Wang, now 43 and working as deputy head of Temuli, Butuo county, Liangshan Yi autonomous prefecture, Southeast China's Sichuan province, said she would have lived a very different life if she had quit school and got married as her parents had wanted.
In the 1990 s, most of the girls who lived in villages deep in Sichuan's mountains dropped out of school after just a few years because they were either engaged or destined to become housewives in arranged marriages. When Wang Fumei told her parents about her dream of attending classes again, she was met with opposition. Her mother refused because Wang was the family's oldest child, so she had to do farm work and take care of her younger siblings. The lack of available labor meant the family could only just make ends meet by planting corn and rice. Wang went on a hunger strike to protest her parents decision. On the seventh day, however, seeing Wang's determination, her parents finally allowed her to go to school and her arranged marriage was canceled.

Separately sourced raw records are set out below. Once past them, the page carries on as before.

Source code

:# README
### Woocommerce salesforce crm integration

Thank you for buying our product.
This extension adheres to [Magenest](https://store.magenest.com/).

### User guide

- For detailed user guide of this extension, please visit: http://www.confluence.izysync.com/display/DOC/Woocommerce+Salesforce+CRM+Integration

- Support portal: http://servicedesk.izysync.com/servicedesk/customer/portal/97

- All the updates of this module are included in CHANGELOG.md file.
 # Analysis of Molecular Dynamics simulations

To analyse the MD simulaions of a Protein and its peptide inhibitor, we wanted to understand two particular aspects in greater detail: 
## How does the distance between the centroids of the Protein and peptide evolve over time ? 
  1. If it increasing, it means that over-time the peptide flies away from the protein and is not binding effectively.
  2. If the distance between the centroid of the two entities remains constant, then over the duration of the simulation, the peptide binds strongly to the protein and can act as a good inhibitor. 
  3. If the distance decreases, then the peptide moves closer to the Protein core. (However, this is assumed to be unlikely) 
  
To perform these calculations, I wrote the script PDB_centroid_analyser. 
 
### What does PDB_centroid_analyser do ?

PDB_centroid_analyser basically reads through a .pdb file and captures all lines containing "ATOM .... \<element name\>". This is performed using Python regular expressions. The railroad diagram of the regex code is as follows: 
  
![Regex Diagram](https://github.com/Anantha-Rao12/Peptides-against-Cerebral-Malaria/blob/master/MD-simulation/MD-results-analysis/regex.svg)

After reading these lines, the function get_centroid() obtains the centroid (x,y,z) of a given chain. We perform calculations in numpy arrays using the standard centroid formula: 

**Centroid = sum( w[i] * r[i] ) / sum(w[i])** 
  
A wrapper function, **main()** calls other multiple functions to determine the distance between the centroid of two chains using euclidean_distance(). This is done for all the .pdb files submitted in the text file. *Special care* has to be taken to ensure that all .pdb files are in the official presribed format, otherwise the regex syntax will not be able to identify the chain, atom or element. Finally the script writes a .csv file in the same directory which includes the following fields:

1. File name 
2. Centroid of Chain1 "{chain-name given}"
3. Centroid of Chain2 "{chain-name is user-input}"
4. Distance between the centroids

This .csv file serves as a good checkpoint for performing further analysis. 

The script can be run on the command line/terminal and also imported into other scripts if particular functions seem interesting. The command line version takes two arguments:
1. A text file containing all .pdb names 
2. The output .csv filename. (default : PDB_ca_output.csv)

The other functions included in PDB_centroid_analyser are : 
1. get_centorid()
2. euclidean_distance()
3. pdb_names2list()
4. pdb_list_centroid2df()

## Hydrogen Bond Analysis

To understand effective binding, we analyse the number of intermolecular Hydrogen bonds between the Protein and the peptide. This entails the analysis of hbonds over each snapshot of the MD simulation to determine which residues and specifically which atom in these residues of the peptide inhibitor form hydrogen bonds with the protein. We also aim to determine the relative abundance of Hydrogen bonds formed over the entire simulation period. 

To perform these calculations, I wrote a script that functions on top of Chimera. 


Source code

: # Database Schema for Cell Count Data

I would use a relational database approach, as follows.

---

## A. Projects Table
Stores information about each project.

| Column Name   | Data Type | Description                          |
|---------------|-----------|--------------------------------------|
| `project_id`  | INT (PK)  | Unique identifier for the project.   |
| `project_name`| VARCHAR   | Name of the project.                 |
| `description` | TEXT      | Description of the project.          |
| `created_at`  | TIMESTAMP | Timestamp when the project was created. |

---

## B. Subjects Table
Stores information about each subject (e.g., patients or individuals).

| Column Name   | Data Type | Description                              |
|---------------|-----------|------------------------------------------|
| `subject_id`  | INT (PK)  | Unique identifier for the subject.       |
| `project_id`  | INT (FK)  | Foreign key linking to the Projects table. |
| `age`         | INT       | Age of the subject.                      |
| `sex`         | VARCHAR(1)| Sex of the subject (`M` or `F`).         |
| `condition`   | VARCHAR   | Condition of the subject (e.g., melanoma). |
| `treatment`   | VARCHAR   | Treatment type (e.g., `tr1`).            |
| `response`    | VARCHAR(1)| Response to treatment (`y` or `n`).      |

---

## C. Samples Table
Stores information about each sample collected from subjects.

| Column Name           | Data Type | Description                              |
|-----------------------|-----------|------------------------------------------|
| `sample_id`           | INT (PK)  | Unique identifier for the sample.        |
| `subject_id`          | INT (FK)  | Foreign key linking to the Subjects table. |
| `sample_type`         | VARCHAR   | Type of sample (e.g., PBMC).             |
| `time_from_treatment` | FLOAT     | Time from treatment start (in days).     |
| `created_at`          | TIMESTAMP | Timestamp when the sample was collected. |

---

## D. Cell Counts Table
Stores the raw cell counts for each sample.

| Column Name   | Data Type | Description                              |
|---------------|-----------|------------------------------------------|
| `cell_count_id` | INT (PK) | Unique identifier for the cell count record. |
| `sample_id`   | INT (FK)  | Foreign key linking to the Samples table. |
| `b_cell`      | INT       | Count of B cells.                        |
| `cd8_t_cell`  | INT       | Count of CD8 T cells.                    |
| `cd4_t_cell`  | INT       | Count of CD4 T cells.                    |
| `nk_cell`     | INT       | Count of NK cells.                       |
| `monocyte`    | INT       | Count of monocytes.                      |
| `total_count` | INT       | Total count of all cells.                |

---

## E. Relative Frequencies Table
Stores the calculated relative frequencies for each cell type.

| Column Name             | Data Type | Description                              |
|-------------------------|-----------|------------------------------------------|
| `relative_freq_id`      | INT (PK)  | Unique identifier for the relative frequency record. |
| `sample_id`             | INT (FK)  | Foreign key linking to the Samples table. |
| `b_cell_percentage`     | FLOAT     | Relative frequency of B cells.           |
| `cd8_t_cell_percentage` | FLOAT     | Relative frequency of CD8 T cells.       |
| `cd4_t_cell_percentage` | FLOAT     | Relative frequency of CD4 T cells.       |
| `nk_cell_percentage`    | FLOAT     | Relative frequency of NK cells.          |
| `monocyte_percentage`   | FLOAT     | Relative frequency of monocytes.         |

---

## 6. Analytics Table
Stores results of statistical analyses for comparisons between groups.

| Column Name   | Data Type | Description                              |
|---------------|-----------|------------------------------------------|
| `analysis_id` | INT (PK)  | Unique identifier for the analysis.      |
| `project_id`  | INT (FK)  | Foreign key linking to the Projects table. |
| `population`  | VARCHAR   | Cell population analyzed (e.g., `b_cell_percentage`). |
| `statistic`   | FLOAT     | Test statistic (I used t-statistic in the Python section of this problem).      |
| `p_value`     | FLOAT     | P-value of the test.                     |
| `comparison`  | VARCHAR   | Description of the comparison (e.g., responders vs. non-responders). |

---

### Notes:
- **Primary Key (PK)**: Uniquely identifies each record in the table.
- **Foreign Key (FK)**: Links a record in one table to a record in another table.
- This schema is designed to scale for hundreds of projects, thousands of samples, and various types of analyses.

"I envied the lifestyle of female teachers and doctors in my village. I knew my parents had their difficulties, but the only thing in my mind back then was that education can change people's destinies. If I wasn't permitted to go to school, then I'd rather die. " she said.
She cherished the opportunity so much that she devoted all her time to studying. In 2000, she returned to Butuo to work as a civil servant. At the same time, she made up her mind to improve the lives of the people in the village, and also helped solve the problem of local children dropping out of school as there was still an attitude of "boys over girls" in the isolated village.
"No matter how capable you are and no matter what situation you are in, you must be grateful in your heart. Only you can change your destiny: no one else can do that for you," she said.